──────── Data extract ────────
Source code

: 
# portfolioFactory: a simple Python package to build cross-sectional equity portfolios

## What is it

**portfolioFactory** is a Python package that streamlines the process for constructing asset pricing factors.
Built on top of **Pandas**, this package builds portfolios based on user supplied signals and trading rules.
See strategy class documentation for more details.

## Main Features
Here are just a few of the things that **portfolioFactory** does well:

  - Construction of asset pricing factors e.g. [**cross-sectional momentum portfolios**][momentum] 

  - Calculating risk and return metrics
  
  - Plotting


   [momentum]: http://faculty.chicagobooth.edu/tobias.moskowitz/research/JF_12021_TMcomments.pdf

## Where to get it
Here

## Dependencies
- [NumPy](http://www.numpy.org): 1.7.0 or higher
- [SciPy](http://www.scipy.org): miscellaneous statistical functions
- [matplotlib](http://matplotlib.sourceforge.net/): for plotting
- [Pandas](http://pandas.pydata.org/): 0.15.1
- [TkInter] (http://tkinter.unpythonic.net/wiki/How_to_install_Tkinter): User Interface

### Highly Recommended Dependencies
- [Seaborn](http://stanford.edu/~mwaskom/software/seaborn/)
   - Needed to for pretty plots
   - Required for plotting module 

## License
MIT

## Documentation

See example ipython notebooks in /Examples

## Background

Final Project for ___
────────
Exactly as it stands, output the whole listing.

Source code

: 
# portfolioFactory: a simple Python package to build cross-sectional equity portfolios

## What is it

**portfolioFactory** is a Python package that streamlines the process for constructing asset pricing factors.
Built on top of **Pandas**, this package builds portfolios based on user supplied signals and trading rules.
See strategy class documentation for more details.

## Main Features
Here are just a few of the things that **portfolioFactory** does well:

  - Construction of asset pricing factors e.g. [**cross-sectional momentum portfolios**][momentum] 

  - Calculating risk and return metrics
  
  - Plotting


   [momentum]: http://faculty.chicagobooth.edu/tobias.moskowitz/research/JF_12021_TMcomments.pdf

## Where to get it
Here

## Dependencies
- [NumPy](http://www.numpy.org): 1.7.0 or higher
- [SciPy](http://www.scipy.org): miscellaneous statistical functions
- [matplotlib](http://matplotlib.sourceforge.net/): for plotting
- [Pandas](http://pandas.pydata.org/): 0.15.1
- [TkInter] (http://tkinter.unpythonic.net/wiki/How_to_install_Tkinter): User Interface

### Highly Recommended Dependencies
- [Seaborn](http://stanford.edu/~mwaskom/software/seaborn/)
   - Needed to for pretty plots
   - Required for plotting module 

## License
MIT

## Documentation

See example ipython notebooks in /Examples

## Background

Final Project for ___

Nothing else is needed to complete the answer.